Architektura maszynowni to nie wszystko. W Pszowie zaplanowano m.in. rajd rowerowy, wystawę obrazów i grafik artystów górników oraz wspólne śpiewanie z orkiestrą KWK Anna. Zupełnie innych wrażeń – jak dodaje Jerzy Gorzelik - spodziewać się można po wizycie w Jastrzębiu-Zdroju, gdzie zaprasza łaźnia Moszczenica.
- Interesująco zapowiada się wycieczka autobusem Jelcz 043 - popularnym w PRL "ogórkiem" - połączona z opowieścią o powstaniu miasta z wielkiej płyty. Dla mnie to podróż nie tylko w przeszłość zapamiętaną z wczesnej młodości, ale także do innego świata, przytłaczającego, zimnego i obcego, stworzonego w opozycji do swego śląskiego otoczenia. Pomny własnych doświadczeń komunikacyjnych zainteresowanym radzę zaopatrzyć się w Aviomarin – zaznacza.

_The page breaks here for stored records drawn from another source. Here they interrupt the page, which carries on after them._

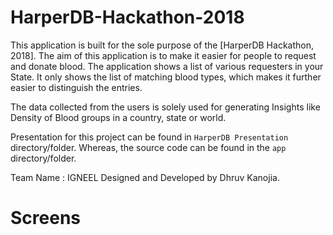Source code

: # HarperDB-Hackathon-2018

This application is built for the sole purpose of the [HarperDB Hackathon, 2018]. The aim of this application is to make it easier for people to request and donate blood. The application shows a list of various requesters in your State. It only shows the list of matching blood types, which makes it further easier to distinguish the entries.

The data collected from the users is solely used for generating Insights like Density of Blood groups in a country, state or world.

Presentation for this project can be found in `HarperDB Presentation` directory/folder. Whereas, the source code can be found in the `app` directory/folder.

Team Name : IGNEEL
Designed and Developed by Dhruv Kanojia.

# Screens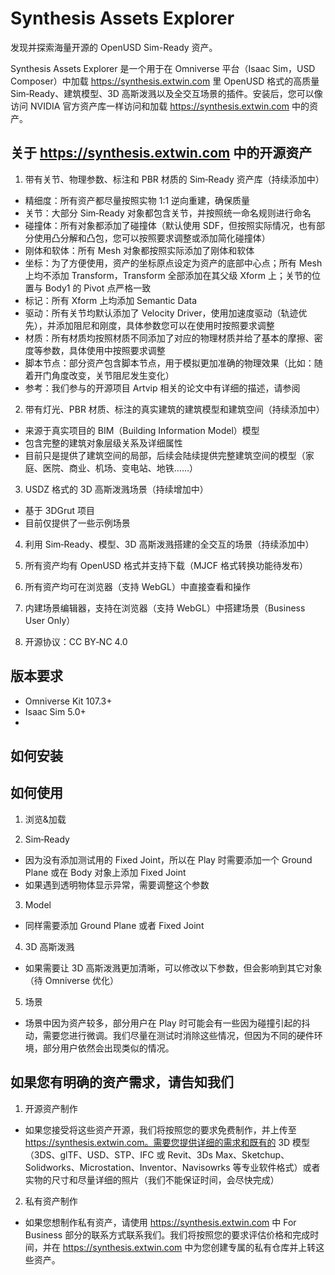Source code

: # Synthesis Assets Explorer

发现并探索海量开源的 OpenUSD Sim-Ready 资产。

Synthesis Assets Explorer 是一个用于在 Omniverse 平台（Isaac Sim，USD Composer）中加载 https://synthesis.extwin.com 里 OpenUSD 格式的高质量 Sim‑Ready、建筑模型、3D 高斯泼溅以及全交互场景的插件。安装后，您可以像访问 NVIDIA 官方资产库一样访问和加载 https://synthesis.extwin.com 中的资产。

## 关于 https://synthesis.extwin.com 中的开源资产

1) 带有关节、物理参数、标注和 PBR 材质的 Sim‑Ready 资产库（持续添加中）
- 精细度：所有资产都尽量按照实物 1:1 逆向重建，确保质量
- 关节：大部分 Sim‑Ready 对象都包含关节，并按照统一命名规则进行命名
- 碰撞体：所有对象都添加了碰撞体（默认使用 SDF，但按照实际情况，也有部分使用凸分解和凸包，您可以按照要求调整或添加简化碰撞体）
- 刚体和软体：所有 Mesh 对象都按照实际添加了刚体和软体
- 坐标：为了方便使用，资产的坐标原点设定为资产的底部中心点；所有 Mesh 上均不添加 Transform，Transform 全部添加在其父级 Xform 上；关节的位置与 Body1 的 Pivot 点严格一致
- 标记：所有 Xform 上均添加 Semantic Data
- 驱动：所有关节均默认添加了 Velocity Driver，使用加速度驱动（轨迹优先），并添加阻尼和刚度，具体参数您可以在使用时按照要求调整
- 材质：所有材质均按照材质不同添加了对应的物理材质并给了基本的摩擦、密度等参数，具体使用中按照要求调整
- 脚本节点：部分资产包含脚本节点，用于模拟更加准确的物理效果（比如：随着开门角度改变，关节阻尼发生变化）
- 参考：我们参与的开源项目 Artvip 相关的论文中有详细的描述，请参阅

2) 带有灯光、PBR 材质、标注的真实建筑的建筑模型和建筑空间（持续添加中）
- 来源于真实项目的 BIM（Building Information Model）模型
- 包含完整的建筑对象层级关系及详细属性
- 目前只是提供了建筑空间的局部，后续会陆续提供完整建筑空间的模型（家庭、医院、商业、机场、变电站、地铁……）

3) USDZ 格式的 3D 高斯泼溅场景（持续增加中）
- 基于 3DGrut 项目
- 目前仅提供了一些示例场景

4) 利用 Sim‑Ready、模型、3D 高斯泼溅搭建的全交互的场景（持续添加中）

5) 所有资产均有 OpenUSD 格式并支持下载（MJCF 格式转换功能待发布）

6) 所有资产均可在浏览器（支持 WebGL）中直接查看和操作

7) 内建场景编辑器，支持在浏览器（支持 WebGL）中搭建场景（Business User Only）

8) 开源协议：CC BY‑NC 4.0

## 版本要求
- Omniverse Kit 107.3+
- Isaac Sim 5.0+
- 
## 如何安装

## 如何使用

1) 浏览&加载

2) Sim‑Ready
- 因为没有添加测试用的 Fixed Joint，所以在 Play 时需要添加一个 Ground Plane 或在 Body 对象上添加 Fixed Joint
- 如果遇到透明物体显示异常，需要调整这个参数

3) Model
- 同样需要添加 Ground Plane 或者 Fixed Joint

4) 3D 高斯泼溅
- 如果需要让 3D 高斯泼溅更加清晰，可以修改以下参数，但会影响到其它对象（待 Omniverse 优化）

5) 场景
- 场景中因为资产较多，部分用户在 Play 时可能会有一些因为碰撞引起的抖动，需要您进行微调。我们尽量在测试时消除这些情况，但因为不同的硬件环境，部分用户依然会出现类似的情况。

## 如果您有明确的资产需求，请告知我们

1) 开源资产制作
- 如果您接受将这些资产开源，我们将按照您的要求免费制作，并上传至 https://synthesis.extwin.com。需要您提供详细的需求和既有的 3D 模型（3DS、glTF、USD、STP、IFC 或 Revit、3Ds Max、Sketchup、Solidworks、Microstation、Inventor、Navisowrks 等专业软件格式）或者实物的尺寸和尽量详细的照片（我们不能保证时间，会尽快完成）

2) 私有资产制作
- 如果您想制作私有资产，请使用 https://synthesis.extwin.com 中 For Business 部分的联系方式联系我们。我们将按照您的要求评估价格和完成时间，并在 https://synthesis.extwin.com 中为您创建专属的私有仓库并上转这些资产。

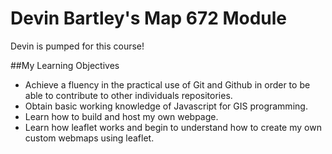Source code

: # Devin Bartley's Map 672 Module
Devin is pumped for this course!

##My Learning Objectives

- Achieve a fluency in the practical use of Git and Github in order to be able to contribute to other individuals repositories.
- Obtain basic working knowledge of Javascript for GIS programming.
- Learn how to build and host my own webpage.
- Learn how leaflet works and begin to understand how to create my own custom webmaps using leaflet.
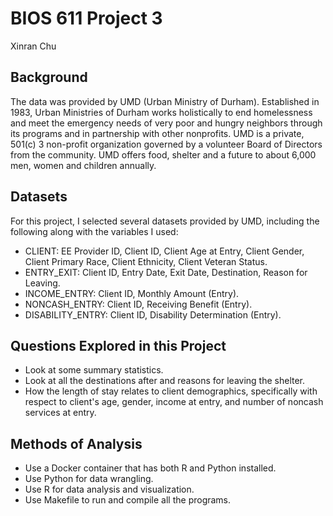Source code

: # BIOS 611 Project 3

Xinran Chu 

## Background 
The data was provided by UMD (Urban Ministry of Durham). Established in 1983, Urban Ministries of Durham works holistically to end homelessness and meet the emergency needs of very poor and hungry neighbors through its programs and in partnership with other nonprofits. UMD is a private, 501(c) 3 non-profit organization governed by a volunteer Board of Directors from the community. UMD offers food, shelter and a future to about 6,000 men, women and children annually. 

## Datasets 
For this project, I selected several datasets provided by UMD, including the following along with the variables I used: 

* CLIENT: EE Provider ID, Client ID, Client Age at Entry, Client Gender, Client Primary Race, Client Ethnicity, Client      Veteran Status. 
* ENTRY_EXIT: Client ID, Entry Date, Exit Date, Destination, Reason for Leaving. 
* INCOME_ENTRY: Client ID, Monthly Amount (Entry). 
* NONCASH_ENTRY: Client ID, Receiving Benefit (Entry). 
* DISABILITY_ENTRY: Client ID, Disability Determination (Entry). 

## Questions Explored in this Project 
* Look at some summary statistics. 
* Look at all the destinations after and reasons for leaving the shelter. 
* How the length of stay relates to client demographics, specifically with respect to client's age, gender, income at       entry, and number of noncash services at entry. 

## Methods of Analysis 
* Use a Docker container that has both R and Python installed. 
* Use Python for data wrangling. 
* Use R for data analysis and visualization. 
* Use Makefile to run and compile all the programs. 

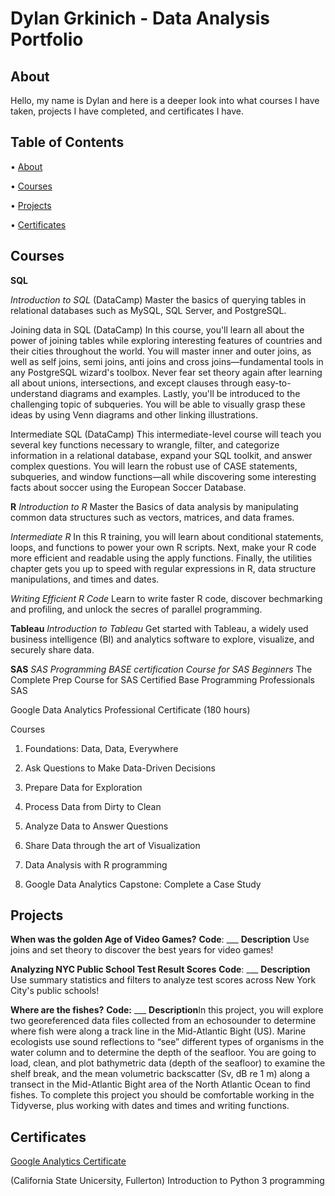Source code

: # Dylan Grkinich - Data Analysis Portfolio
## About

Hello, my name is Dylan and here is a deeper look into what courses I have taken, projects I have completed, and certificates I have.

## Table of Contents

•	[About](#about)

• [Courses](#courses)

• [Projects](#projects)

• [Certificates](#certificates)

## Courses

**SQL**

*Introduction to SQL* (DataCamp)
Master the basics of querying tables in relational databases such as MySQL, SQL Server, and PostgreSQL.

Joining data in SQL (DataCamp)
In this course, you'll learn all about the power of joining tables while exploring interesting features of countries and their cities throughout the world. You will master inner and outer joins, as well as self joins, semi joins, anti joins and cross joins—fundamental tools in any PostgreSQL wizard's toolbox. Never fear set theory again after learning all about unions, intersections, and except clauses through easy-to-understand diagrams and examples. Lastly, you'll be introduced to the challenging topic of subqueries. You will be able to visually grasp these ideas by using Venn diagrams and other linking illustrations.

Intermediate SQL (DataCamp)
This intermediate-level course will teach you several key functions necessary to wrangle, filter, and categorize information in a relational database, expand your SQL toolkit, and answer complex questions. You will learn the robust use of CASE statements, subqueries, and window functions—all while discovering some interesting facts about soccer using the European Soccer Database.

**R**
*Introduction to R*
Master the Basics of data analysis by manipulating common data structures such as vectors, matrices, and data frames.

*Intermediate R*
In this R training, you will learn about conditional statements, loops, and functions to power your own R scripts. Next, make your R code more efficient and readable using the apply functions. Finally, the utilities chapter gets you up to speed with regular expressions in R, data structure manipulations, and times and dates.

*Writing Efficient R Code*
Learn to write faster R code, discover bechmarking and profiling, and unlock the secres of parallel programming.

**Tableau**
*Introduction to Tableau*
Get started with Tableau, a widely used business intelligence (BI) and analytics software to explore, visualize, and securely share data.

**SAS**
*SAS Programming BASE certification Course for SAS Beginners*
The Complete Prep Course for SAS Certified Base Programming Professionals SAS


Google Data Analytics Professional Certificate (180 hours)

Courses
1. Foundations: Data, Data, Everywhere

2. Ask Questions to Make Data-Driven Decisions

3. Prepare Data for Exploration

4. Process Data from Dirty to Clean

5. Analyze Data to Answer Questions

6. Share Data through the art of Visualization

7. Data Analysis with R programming

8. Google Data Analytics Capstone: Complete a Case Study

## Projects

**When was the golden Age of Video Games?**
**Code**: ___
**Description** Use joins and set theory to discover the best years for video games!

**Analyzing NYC Public School Test Result Scores**
**Code**: ___
**Description** Use summary statistics and filters to analyze test scores across New York City's public schools!

**Where are the fishes?**
**Code:** ___
**Description**In this project, you will explore two georeferenced data files collected from an echosounder to determine where fish were along a track line in the Mid-Atlantic Bight (US). Marine ecologists use sound reflections to “see” different types of organisms in the water column and to determine the depth of the seafloor. You are going to load, clean, and plot bathymetric data (depth of the seafloor) to examine the shelf break, and the mean volumetric backscatter (Sv, dB re 1 m) along a transect in the Mid-Atlantic Bight area of the North Atlantic Ocean to find fishes. To complete this project you should be comfortable working in the Tidyverse, plus working with dates and times and writing functions.


## Certificates

[Google Analytics Certificate]([url](https://www.coursera.org/professional-certificates/google-data-analytics?utm_source=google&utm_medium=institutions&utm_campaign=gwgsite#courses))

(California State Unicersity, Fullerton) Introduction to Python 3 programming
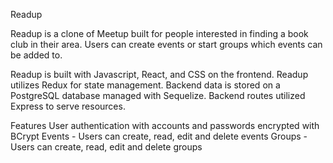 Readup

Readup is a clone of Meetup built for people interested in finding a book club in their area. Users can create events or start groups which events can be added to.

Readup is built with Javascript, React, and CSS on the frontend. Readup utilizes Redux for state management. Backend data is stored on a PostgreSQL database managed with Sequelize. Backend routes utilized Express to serve resources.

Features
User authentication with accounts and passwords encrypted with BCrypt
Events - Users can create, read, edit and delete events
Groups - Users can create, read, edit and delete groups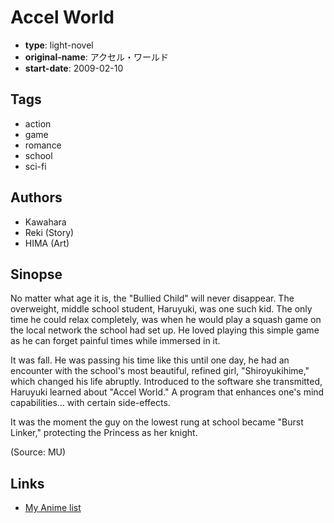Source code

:# Accel World

-   **type**: light-novel
-   **original-name**: アクセル・ワールド
-   **start-date**: 2009-02-10

## Tags

-   action
-   game
-   romance
-   school
-   sci-fi

## Authors

-   Kawahara
-   Reki (Story)
-   HIMA (Art)

## Sinopse

No matter what age it is, the "Bullied Child" will never disappear. The overweight, middle school student, Haruyuki, was one such kid. The only time he could relax completely, was when he would play a squash game on the local network the school had set up. He loved playing this simple game as he can forget painful times while immersed in it.

It was fall. He was passing his time like this until one day, he had an encounter with the school's most beautiful, refined girl, "Shiroyukihime," which changed his life abruptly. Introduced to the software she transmitted, Haruyuki learned about "Accel World." A program that enhances one's mind capabilities... with certain side-effects.

It was the moment the guy on the lowest rung at school became "Burst Linker," protecting the Princess as her knight.

(Source: MU)

## Links

-   [My Anime list](https://myanimelist.net/manga/23116/Accel_World)

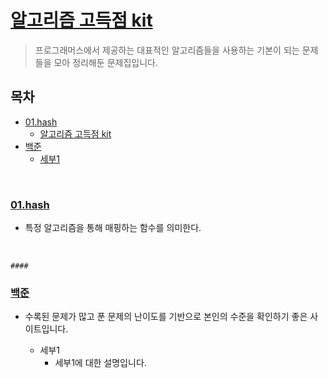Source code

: # <a href= "https://school.programmers.co.kr/learn/challenges?tab=algorithm_practice_kit">알고리즘 고득점 kit</a>
> 프로그래머스에서 제공하는 대표적인 알고리즘들을 사용하는 기본이 되는 문제들을 모아 정리해둔 문제집입니다.

## 목차
 - [01.hash](#01.hash)
	- [알고리즘 고득점 kit](#알고리즘-고득점-kit)
 - [백준](#백준)
	- [세부1](#세부1)

<br>

### [01.hash](https://github.com/ilot12/algorithm-practice/tree/main/programmers-algokit/01.%20hash)
- 특정 알고리즘을 통해 매핑하는 함수를 의미한다.
<br>

	#### 

### <a href= "https://www.acmicpc.net/">백준</a>
- 수록된 문제가 많고 푼 문제의 난이도를 기반으로 본인의 수준을 확인하기 좋은 사이트입니다.
	
	- 세부1
		- 세부1에 대한 설명입니다.
			
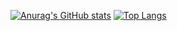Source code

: [![Anurag's GitHub stats](https://github-readme-stats.vercel.app/api?username=jailsonrs)](https://github.com/jailsonrs/github-readme-stats)
[![Top Langs](https://github-readme-stats.vercel.app/api/top-langs/?username=jailsonrs)](https://github.com/jailsonrs/github-readme-stats)
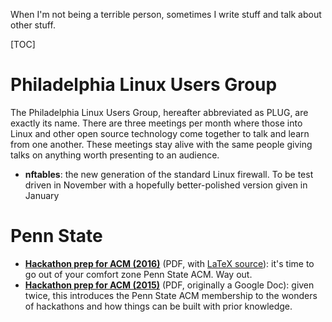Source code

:When I'm not being a terrible person, sometimes I write stuff and talk about other stuff.

[TOC]

# Philadelphia Linux Users Group

The Philadelphia Linux Users Group, hereafter abbreviated as PLUG, are exactly its name. There are three meetings per month where those into Linux and other open source technology come together to talk and learn from one another. These meetings stay alive with the same people giving talks on anything worth presenting to an audience.

* **nftables**: the new generation of the standard Linux firewall. To be test driven in November with a hopefully better-polished version given in January

# Penn State

* **[Hackathon prep for ACM (2016)](/static/ACM_Hackathon_prep_2016.pdf)** (PDF, with [LaTeX source](/static/ACM_Hackathon_prep_2016.tex)): it's time to go out of your comfort zone Penn State ACM. Way out.
* **[Hackathon prep for ACM (2015)](/static/ACM_Hackathon_prep.pdf)** (PDF, originally a Google Doc): given twice, this introduces the Penn State ACM membership to the wonders of hackathons and how things can be built with prior knowledge.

Jerzy Gorzelik poleca hutnicze zabytki
Dwa kolejne obiekty tegorocznej Industriady, rekomendowane przez przewodniczącego RAŚ, związane są z hutnictwem, które – jak zaznacza - długo było traktowane po macoszemu. Wskazuje też na możliwość podziwiania prac hutniczych maszyn.
- Muzeum Hutnictwa w Chorzowie proponuje bardzo bogaty i różnorodny program - to prowadzona z rozmachem młoda instytucja, która zasługuje na życzliwą uwagę nie tylko mieszkańców Górnego Śląska – mówi Jerzy Gorzelik.
Kolejnym polecanym miejscem jest szopienicka walcownia. - Mam do niej szczególny sentyment. Uratowana w ostatnim momencie przez prywatnego inwestora dzięki zapałowi byłych pracowników, przez lata prowadzących - jak się wydawało beznadziejną - walkę o jej przetrwanie, jest wspaniałym pomnikiem wyrastającej z potrzeby serca dbałości o dziedzictwo – mówi przewodniczący RAŚ.